In a shocking display of cross-Channel legal one-upmanship, the French Republic is now reportedly considering scrapping the statute of limitations for sexual offences, citing her Majesty’s no-limits rape prosecution law as a shiny, progressive benchmark. One can almost hear the ghost of Voltaire cackling into his absinthe as the National Assembly debates whether to let accusers drag defendants into court decades after the alleged crime, long after memories have fermented and evidence has dissolved into the ether.
The proposed abolition, if passed, would mean French prosecutors could chase alleged rapists from the Belle Époque straight into the digital age, a move that makes the British law (enacted in 2022 with all the fanfare of a soggy banger) look like the gold standard of juridical enlightenment. “If the Brits can do it, we can do it, but with better bread and more strikes,” a French justice minister reportedly told a committee, pausing only to light a Gauloises and contemplate the fall of the Fifth Republic.
The British law, of course, was passed with the solemn promise that it would finally address the “systemic failures” of historical sexual abuse cases. Since then, it has mostly served to fill courtrooms with elderly men accused of groping typists in the 1970s, while actual serial predators continue to operate with the efficiency of a royal mail sorting office. But never mind the details: the principle is sound. Why should the guilty ever be allowed to rest? Statute of limitations are nothing but a sop to the ungodly, a bureaucratic loophole for the unrepentant.
The French resistance to the proposal comes from predictable quarters: crusty old magistrates who believe that justice delayed is justice denied, and libertarians who think that the right to a fair trial includes the right not to be tried for something that happened before the internet was invented. But the momentum is real. A poll released last week suggests that 73% of French citizens support removing the statute of limitations for rape, assuming they can pronounce “statute of limitations” without spitting out their baguette.
Meanwhile, across the Channel, British legal experts are watching with a mixture of pride and terror. “We’ve become the poster child for abolition,” said Sir Reginald Piffle-Bottom, a retired judge and occasional after-dinner speaker. “It’s a bit like being the drunkest man at the party. Sure, everyone points at you, but is it a good thing?”

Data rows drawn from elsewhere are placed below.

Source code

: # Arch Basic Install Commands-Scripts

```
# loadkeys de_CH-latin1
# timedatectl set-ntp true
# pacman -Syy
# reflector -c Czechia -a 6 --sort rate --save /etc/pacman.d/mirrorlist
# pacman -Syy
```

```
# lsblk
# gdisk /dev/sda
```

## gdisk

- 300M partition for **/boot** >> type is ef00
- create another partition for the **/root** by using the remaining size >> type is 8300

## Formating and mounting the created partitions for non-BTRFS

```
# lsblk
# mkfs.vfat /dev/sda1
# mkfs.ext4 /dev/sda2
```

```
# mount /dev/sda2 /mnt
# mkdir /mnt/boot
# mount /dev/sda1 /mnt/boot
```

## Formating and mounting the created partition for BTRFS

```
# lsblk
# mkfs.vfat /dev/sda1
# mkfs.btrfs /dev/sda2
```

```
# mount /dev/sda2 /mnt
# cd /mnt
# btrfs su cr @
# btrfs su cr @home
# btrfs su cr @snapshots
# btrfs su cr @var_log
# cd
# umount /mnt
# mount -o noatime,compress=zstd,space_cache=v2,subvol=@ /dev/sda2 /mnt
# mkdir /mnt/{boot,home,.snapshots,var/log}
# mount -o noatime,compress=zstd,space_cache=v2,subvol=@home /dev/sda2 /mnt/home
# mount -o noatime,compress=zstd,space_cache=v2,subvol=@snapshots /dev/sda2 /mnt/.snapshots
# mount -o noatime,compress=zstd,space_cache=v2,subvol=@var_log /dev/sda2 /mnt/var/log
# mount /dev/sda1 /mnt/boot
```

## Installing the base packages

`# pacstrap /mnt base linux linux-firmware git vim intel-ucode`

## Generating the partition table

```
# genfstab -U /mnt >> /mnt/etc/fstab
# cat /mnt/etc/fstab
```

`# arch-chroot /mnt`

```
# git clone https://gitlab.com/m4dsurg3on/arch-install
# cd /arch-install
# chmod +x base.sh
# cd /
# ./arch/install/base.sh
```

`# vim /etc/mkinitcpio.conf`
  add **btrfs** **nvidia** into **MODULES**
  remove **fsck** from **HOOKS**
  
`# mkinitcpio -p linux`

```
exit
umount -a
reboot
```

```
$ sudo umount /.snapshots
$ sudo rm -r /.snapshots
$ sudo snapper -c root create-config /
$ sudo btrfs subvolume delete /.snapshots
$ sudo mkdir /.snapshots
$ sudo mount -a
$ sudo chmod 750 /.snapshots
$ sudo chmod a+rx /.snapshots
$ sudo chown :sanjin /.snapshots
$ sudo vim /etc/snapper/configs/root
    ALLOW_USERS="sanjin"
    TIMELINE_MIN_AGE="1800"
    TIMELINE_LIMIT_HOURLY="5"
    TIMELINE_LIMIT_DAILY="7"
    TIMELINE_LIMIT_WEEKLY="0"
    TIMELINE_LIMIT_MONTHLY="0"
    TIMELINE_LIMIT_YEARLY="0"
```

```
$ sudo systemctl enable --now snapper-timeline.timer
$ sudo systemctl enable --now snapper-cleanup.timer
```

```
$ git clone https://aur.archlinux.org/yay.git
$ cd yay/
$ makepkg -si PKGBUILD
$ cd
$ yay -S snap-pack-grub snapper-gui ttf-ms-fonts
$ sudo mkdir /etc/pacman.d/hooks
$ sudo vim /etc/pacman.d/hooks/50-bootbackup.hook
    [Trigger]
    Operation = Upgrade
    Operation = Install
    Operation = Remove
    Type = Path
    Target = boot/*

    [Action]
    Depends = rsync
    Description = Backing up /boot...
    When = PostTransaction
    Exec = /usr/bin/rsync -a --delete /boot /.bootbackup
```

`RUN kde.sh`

The practical implications are dizzying. Should the French proceed, we may soon see a transcontinental race to prosecute dead people, with each country vying to convict the most corpses per capita. History books will need to be rewritten: Napoleon may be indicted for war crimes, Louis XVI for constructive treason, and Rabelais for obscenity. The courts will be clogged with the spectral defendants of a nation’s collective guilt.
But let us not be churlish. The abolition of statutes of limitations is a noble cause, a bulwark against the passage of time and the decay of memory. Who cares if the defendant can’t remember where they were on the night in question, or if the alibi witnesses have since been cremated? Justice must be served, even if served cold, on a plate of legal gymnastics, with a side of frites.
In the end, the real victim of this legislation will be the statute of limitations itself, that quaint, old-fashioned notion that a man should not be perpetually at risk of being hauled before a court for fisticuffs he engaged in during the Peloponnesian War. But as the French say, "Plus ça change, plus c'est la même chose" which roughly translates to "The more things change, the more they stay the same, especially if you ignore the statute of limitations."
So raise a glass of cheap gin to our Gallic cousins. They may be late to the party, but they’re bringing their own anarchic flair. And if the wheels of justice grind slowly, at least they grind with the force of a thousand bad metaphors.